How "Angels" Demonizes
It's amazing, if not surprising, the degree to which trashing God, trashing America, and trashing traditional values are the entertainment factory's favorite pastimes. All these ritual hatreds are brought together in HBOs miniseries "Angels in America," as the "prestige" cable channel tiptoes into another season of Golden Globes and Emmys and deep-bowing tributes.
HBO, that jewel of the Time Warner empire, has taken Tony Kushner's propagandistic Broadway smash - the theatrical version of one of those crazy letters to the editor that never end and have too many capital letters - and devoted $60 million to turning this stale 1980s artifact into a cinematic tour de fossil. They expected viewers to watch this for six hours! It's like a long, slow root canal accompanied by a Fidel Castro address.
"Angels in America." It sounds uplifting, patriotic, wholesome. It's a funny title for a parade of blasphemy and profanity, a concerto of conservative-bashing. It's meant to chronicle the madness brought by AIDS, but it only displays the madness of the maestro who concocted it. How does it stink? Let us count the ways.
Artistically, it's a sprawling mess. It's exactly what playwrights and actors love - self-consciously writerly, intellectually preening, over-emoting, - and yet it never seems to prove a point other than how mind-numbing political correctness can silence any artistic critique. As a movie, it is, to steal from Kushner's script, "reassuringly incomprehensible." It is a propaganda pop-gun. It's so badly disorganized in its droning blah-blah-blah, you can understand why the TV ratings were dismal, and declining as the airings progressed.
Politically, it's just the same old claptrap, The Nation on hallucinogenic drugs. The play's chief villain is Roy Cohn, the lawyer who helped convict Julius and Ethel Rosenberg for giving the secret of the nuclear bomb to the Soviet Union. For this "sin," Kushner indicts Cohn through his characters as the "polestar of human evil." (Stalin, Hitler? They apparently take a back seat.) Kushner repeatedly suggests that conservatives are the opposite of idealism, honesty, sweetness, even freedom. "These people don't begin to know what ontologically freedom is, or human rights," declares Louis, a character who seems to speak for the playwright.

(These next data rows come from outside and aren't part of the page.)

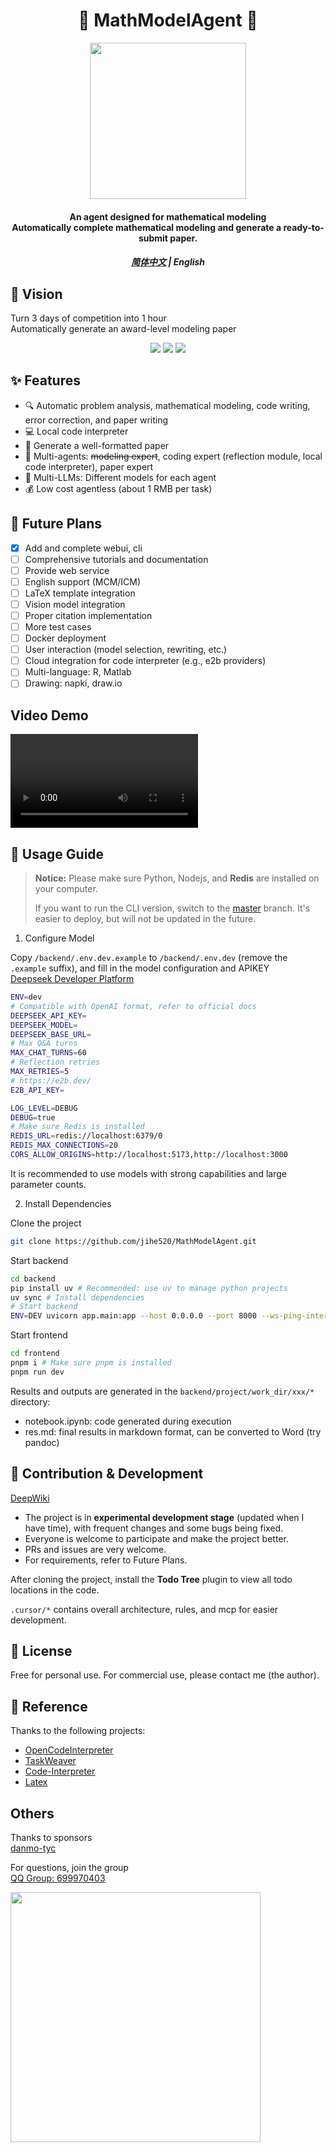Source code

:<h1 align="center">🤖 MathModelAgent 📐</h1>
<p align="center">
    <img src="./docs/icon.png" height="250px">
</p>
<h4 align="center">
    An agent designed for mathematical modeling<br>
    Automatically complete mathematical modeling and generate a ready-to-submit paper.
</h4>

<h5 align="center"><a href="README.md">简体中文</a> | English</h5>

## 🌟 Vision

Turn 3 days of competition into 1 hour <br>
Automatically generate an award-level modeling paper

<p align="center">
    <img src="./docs/index.png">
    <img src="./docs/coder.png">
    <img src="./docs/writer.png">
</p>

## ✨ Features

- 🔍 Automatic problem analysis, mathematical modeling, code writing, error correction, and paper writing
- 💻 Local code interpreter
- 📝 Generate a well-formatted paper
- 🤝 Multi-agents: ~~modeling expert~~, coding expert (reflection module, local code interpreter), paper expert
- 🔄 Multi-LLMs: Different models for each agent
- 💰 Low cost agentless (about 1 RMB per task)

## 🚀 Future Plans

- [x] Add and complete webui, cli
- [ ] Comprehensive tutorials and documentation
- [ ] Provide web service
- [ ] English support (MCM/ICM)
- [ ] LaTeX template integration
- [ ] Vision model integration
- [ ] Proper citation implementation
- [ ] More test cases
- [ ] Docker deployment
- [ ] User interaction (model selection, rewriting, etc.)
- [ ] Cloud integration for code interpreter (e.g., e2b providers)
- [ ] Multi-language: R, Matlab
- [ ] Drawing: napki, draw.io

## Video Demo

<video src="https://github.com/user-attachments/assets/10b3145a-feb7-4894-aaca-30d44bb35b9e"></video>

## 📖 Usage Guide

> **Notice:** Please make sure Python, Nodejs, and **Redis** are installed on your computer.
>
> If you want to run the CLI version, switch to the [master](https://github.com/jihe520/MathModelAgent/tree/master) branch. It's easier to deploy, but will not be updated in the future.

1. Configure Model

Copy `/backend/.env.dev.example` to `/backend/.env.dev` (remove the `.example` suffix), and fill in the model configuration and APIKEY  
[Deepseek Developer Platform](https://platform.deepseek.com/)

```bash
ENV=dev
# Compatible with OpenAI format, refer to official docs
DEEPSEEK_API_KEY=
DEEPSEEK_MODEL=
DEEPSEEK_BASE_URL=
# Max Q&A turns
MAX_CHAT_TURNS=60
# Reflection retries
MAX_RETRIES=5
# https://e2b.dev/
E2B_API_KEY=

LOG_LEVEL=DEBUG
DEBUG=true
# Make sure Redis is installed
REDIS_URL=redis://localhost:6379/0
REDIS_MAX_CONNECTIONS=20
CORS_ALLOW_ORIGINS=http://localhost:5173,http://localhost:3000
```

It is recommended to use models with strong capabilities and large parameter counts.

2. Install Dependencies

Clone the project

```bash
git clone https://github.com/jihe520/MathModelAgent.git
```

Start backend

```bash
cd backend
pip install uv # Recommended: use uv to manage python projects
uv sync # Install dependencies
# Start backend
ENV=DEV uvicorn app.main:app --host 0.0.0.0 --port 8000 --ws-ping-interval 60 --ws-ping-timeout 120
```

Start frontend

```bash
cd frontend
pnpm i # Make sure pnpm is installed
pnpm run dev
```

Results and outputs are generated in the `backend/project/work_dir/xxx/*` directory:
- notebook.ipynb: code generated during execution
- res.md: final results in markdown format, can be converted to Word (try pandoc)

## 🤝 Contribution & Development

[DeepWiki](https://deepwiki.com/jihe520/MathModelAgent)


- The project is in **experimental development stage** (updated when I have time), with frequent changes and some bugs being fixed.
- Everyone is welcome to participate and make the project better.
- PRs and issues are very welcome.
- For requirements, refer to Future Plans.

After cloning the project, install the **Todo Tree** plugin to view all todo locations in the code.

`.cursor/*` contains overall architecture, rules, and mcp for easier development.

## 📄 License

Free for personal use. For commercial use, please contact me (the author).

## 🙏 Reference

Thanks to the following projects:
- [OpenCodeInterpreter](https://github.com/OpenCodeInterpreter/OpenCodeInterpreter/tree/main)
- [TaskWeaver](https://github.com/microsoft/TaskWeaver)
- [Code-Interpreter](https://github.com/MrGreyfun/Local-Code-Interpreter/tree/main)
- [Latex](https://github.com/Veni222987/MathModelingLatexTemplate/tree/main)

## Others

Thanks to sponsors  
[danmo-tyc](https://github.com/danmo-tyc)

For questions, join the group  
[QQ Group: 699970403](http://qm.qq.com/cgi-bin/qm/qr?_wv=1027&k=rFKquDTSxKcWpEhRgpJD-dPhTtqLwJ9r&authKey=xYKvCFG5My4uYZTbIIoV5MIPQedW7hYzf0%2Fbs4EUZ100UegQWcQ8xEEgTczHsyU6&noverify=0&group_code=699970403)

<img src="./docs/qq.jpg" height="400px">
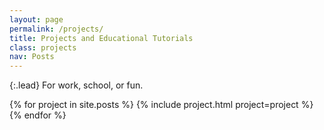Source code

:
 ```yaml
---
layout: page
permalink: /projects/
title: Projects and Educational Tutorials
class: projects
nav: Posts
---
```


{:.lead}
For work, school, or fun.

<div class="grid">
  {% for project in site.posts %}
    {% include project.html project=project %}
  {% endfor %}
</div>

The name of Ronald Reagan is spat out like a cuss word. Louis jeers that the Reagan family "never speak to each other except through their agents." When Joe, the gay Republican Mormon character, asks where liberals would be without Reagan to demonize, Louis replies: "If he didn't have people like me to demonize, where would he be? Upper right hand square on the Hollywood Squares." That's historically ridiculous. Reagan didn't exactly win two landslides by denouncing the existence of homosexuals, or proudly declaring his endorsement of the AIDS virus. Liberals won the totality of one state in 1984 with attacks like this on Reagan.

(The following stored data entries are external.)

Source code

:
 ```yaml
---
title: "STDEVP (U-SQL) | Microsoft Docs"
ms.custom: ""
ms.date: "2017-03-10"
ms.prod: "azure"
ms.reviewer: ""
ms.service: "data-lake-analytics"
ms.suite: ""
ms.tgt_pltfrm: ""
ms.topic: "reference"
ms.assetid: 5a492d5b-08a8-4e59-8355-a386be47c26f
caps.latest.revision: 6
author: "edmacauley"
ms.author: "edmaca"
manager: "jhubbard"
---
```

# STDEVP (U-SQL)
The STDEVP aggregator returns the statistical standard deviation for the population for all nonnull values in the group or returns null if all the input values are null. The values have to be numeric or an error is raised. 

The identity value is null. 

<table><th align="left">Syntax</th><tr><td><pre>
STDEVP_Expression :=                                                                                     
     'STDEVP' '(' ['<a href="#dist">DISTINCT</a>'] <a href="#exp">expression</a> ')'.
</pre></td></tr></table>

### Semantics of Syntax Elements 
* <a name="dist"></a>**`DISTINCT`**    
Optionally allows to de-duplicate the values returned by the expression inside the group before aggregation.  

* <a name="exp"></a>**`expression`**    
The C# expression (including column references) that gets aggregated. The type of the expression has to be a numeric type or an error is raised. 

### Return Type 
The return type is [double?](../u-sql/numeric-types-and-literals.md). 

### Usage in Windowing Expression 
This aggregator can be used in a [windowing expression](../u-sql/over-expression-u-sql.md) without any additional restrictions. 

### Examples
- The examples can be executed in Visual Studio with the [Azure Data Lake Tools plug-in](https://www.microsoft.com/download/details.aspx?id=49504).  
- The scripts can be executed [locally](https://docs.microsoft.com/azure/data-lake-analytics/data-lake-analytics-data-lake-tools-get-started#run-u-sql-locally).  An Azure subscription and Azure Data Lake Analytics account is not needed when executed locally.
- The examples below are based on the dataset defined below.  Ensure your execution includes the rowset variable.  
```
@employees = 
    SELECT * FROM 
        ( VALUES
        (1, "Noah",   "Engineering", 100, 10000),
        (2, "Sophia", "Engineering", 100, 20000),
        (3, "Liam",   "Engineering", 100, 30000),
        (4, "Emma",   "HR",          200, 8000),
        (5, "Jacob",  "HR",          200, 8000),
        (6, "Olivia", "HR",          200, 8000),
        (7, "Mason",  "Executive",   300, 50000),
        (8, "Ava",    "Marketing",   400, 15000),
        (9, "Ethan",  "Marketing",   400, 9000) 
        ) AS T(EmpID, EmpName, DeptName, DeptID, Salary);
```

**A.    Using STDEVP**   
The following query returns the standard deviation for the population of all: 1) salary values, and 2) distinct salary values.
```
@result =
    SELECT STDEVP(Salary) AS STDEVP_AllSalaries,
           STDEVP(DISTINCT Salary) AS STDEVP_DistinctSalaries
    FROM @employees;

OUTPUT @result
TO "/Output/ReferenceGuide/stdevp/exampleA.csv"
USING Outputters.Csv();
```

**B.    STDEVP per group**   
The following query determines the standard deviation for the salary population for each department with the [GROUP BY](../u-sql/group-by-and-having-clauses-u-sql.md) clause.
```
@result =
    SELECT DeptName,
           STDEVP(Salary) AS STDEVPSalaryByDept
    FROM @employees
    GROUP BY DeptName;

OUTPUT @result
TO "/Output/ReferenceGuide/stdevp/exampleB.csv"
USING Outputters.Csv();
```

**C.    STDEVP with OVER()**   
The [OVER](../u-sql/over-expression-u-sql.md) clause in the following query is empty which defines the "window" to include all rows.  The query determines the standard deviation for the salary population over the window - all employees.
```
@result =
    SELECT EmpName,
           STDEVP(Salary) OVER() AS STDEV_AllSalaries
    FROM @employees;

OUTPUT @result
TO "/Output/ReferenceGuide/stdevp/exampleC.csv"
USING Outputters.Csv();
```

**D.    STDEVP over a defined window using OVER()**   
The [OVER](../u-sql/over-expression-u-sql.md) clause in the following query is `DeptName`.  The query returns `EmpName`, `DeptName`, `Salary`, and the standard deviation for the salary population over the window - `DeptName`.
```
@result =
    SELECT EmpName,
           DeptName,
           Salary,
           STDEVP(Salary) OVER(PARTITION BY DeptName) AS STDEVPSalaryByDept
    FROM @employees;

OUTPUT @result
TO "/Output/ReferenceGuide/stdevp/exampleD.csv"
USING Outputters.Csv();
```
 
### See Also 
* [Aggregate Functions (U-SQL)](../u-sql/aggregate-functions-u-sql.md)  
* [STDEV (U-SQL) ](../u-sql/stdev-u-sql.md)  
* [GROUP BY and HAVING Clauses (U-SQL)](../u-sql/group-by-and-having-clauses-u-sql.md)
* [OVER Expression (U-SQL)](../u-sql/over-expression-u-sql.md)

Theologically, it's even worse. In the plot's middle, a central character named Prior, a young gay man ravaged by AIDS, is greeted by visions of an angel, which always give him an erection. He tells his friends that the angels have eight vaginas, in addition to having male sex organs. Bored with the angels and fascinated by the humans, God apparently left Heaven during the San Francisco earthquake of 1906, and never returned, leaving the angels alone and directionless. The angel gives Prior an apparently holy book, which he is supposed to read through spectacles made of opaque rocks. How drunk or high do you have to be to imagine this hokum?

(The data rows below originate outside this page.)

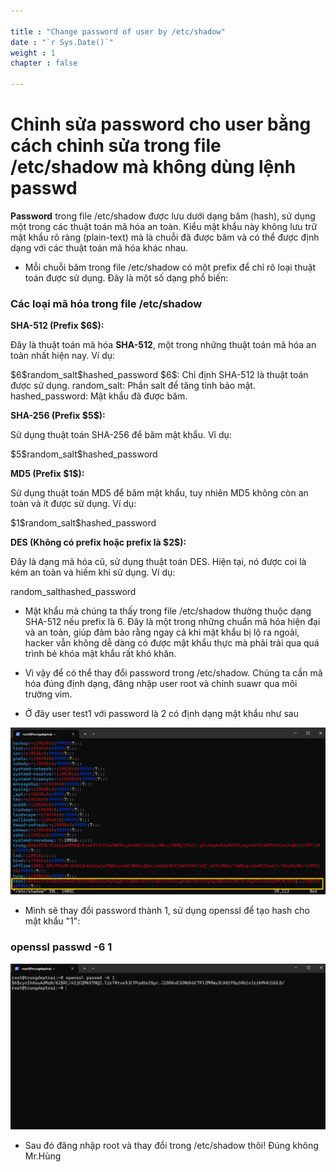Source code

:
 ```yaml
---

title : "Change password of user by /etc/shadow"
date : "`r Sys.Date()`"
weight : 1
chapter : false

---
```

# Chỉnh sửa password cho user bằng cách chỉnh sửa trong file /etc/shadow mà không dùng lệnh passwd 

**Password** trong file /etc/shadow được lưu dưới dạng băm (hash), sử dụng một trong các thuật toán mã hóa an toàn. Kiểu mật khẩu này không lưu trữ mật khẩu rõ ràng (plain-text) mà là chuỗi đã được băm và có thể được định dạng với các thuật toán mã hóa khác nhau.

- Mỗi chuỗi băm trong file /etc/shadow có một prefix để chỉ rõ loại thuật toán được sử dụng. Đây là một số dạng phổ biến:

### Các loại mã hóa trong file /etc/shadow
**SHA-512 (Prefix \$6\$):**

Đây là thuật toán mã hóa **SHA-512**, một trong những thuật toán mã hóa an toàn nhất hiện nay.
Ví dụ:

\$6\$random_salt\$hashed_password
\$6\$: Chỉ định SHA-512 là thuật toán được sử dụng.
random_salt: Phần salt để tăng tính bảo mật.
hashed_password: Mật khẩu đã được băm.

**SHA-256 (Prefix \$5\$):**

Sử dụng thuật toán SHA-256 để băm mật khẩu.
Ví dụ:

\$5\$random_salt\$hashed_password

**MD5 (Prefix \$1\$):**

Sử dụng thuật toán MD5 để băm mật khẩu, tuy nhiên MD5 không còn an toàn và ít được sử dụng.
Ví dụ:

\$1\$random_salt$hashed_password

**DES (Không có prefix hoặc prefix là \$2\$):**

Đây là dạng mã hóa cũ, sử dụng thuật toán DES. Hiện tại, nó được coi là kém an toàn và hiếm khi sử dụng.
Ví dụ:

random_salthashed_password


- Mật khẩu mà chúng ta thấy trong file /etc/shadow thường thuộc dạng SHA-512 nếu prefix là $6$. Đây là một trong những chuẩn mã hóa hiện đại và an toàn, giúp đảm bảo rằng ngay cả khi mật khẩu bị lộ ra ngoài, hacker vẫn không dễ dàng có được mật khẩu thực mà phải trải qua quá trình bẻ khóa mật khẩu rất khó khăn.

- Vì vậy để có thể thay đổi password trong /etc/shadow. Chúng ta cần mã hóa đúng định dạng, đăng nhập user root và chỉnh suawr qua môi trường vim.

- Ở đây user test1 với password là 2 có định dạng mật khẩu như sau 

![Test1](/images/test1.png) 

- Mình sẽ thay đổi password thành 1, sử dụng openssl để tạo hash cho mật khẩu "1":

### openssl passwd -6 1

![Test1](/images/openssl_hash.png) 

- Sau đó đăng nhập root và thay đổi trong /etc/shadow thôi! Đúng không Mr.Hùng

Here is Kushner's opinion of God, as spoken by a plastic Mormon statue who comes to life to answer the question of how people change: "God splits the skin with a jagged thumbnail from throat to belly, then plunges a huge filthy hand in. He grabs hold of your bloody tubes. You might slip to evade His grasp, but He squeezes hard, He insists. He pulls and pulls, till all your innards are yanked out. And the pain....can't even talk about it. And then He stuffs it back. Dirty, tangled, torn. It's up to you to do the stitching."
As the movie sloppily staggers to an end, Prior goes to Heaven, only to find it is a ruin, like a bombed-out inner city, a ghetto so cold you need a winter coat. Staring at the absence of God, Prior suggests to the angels that God is responsible for all the murder and destruction of the 20th century: "You should sue the bastard, sue the bastard for walking out! How dare He!"
But terminally clueless Tinseltown has made this "event" the toast of television. The Washington Post TV Guide, and Newsweek raved so slavishly their blurbs accompany the movie in every preview. The awards and accolades will follow. Our cultural commissars would mislead us into a swamp of absurdity and self-loathing. Only a fool (or a TV critic) would follow.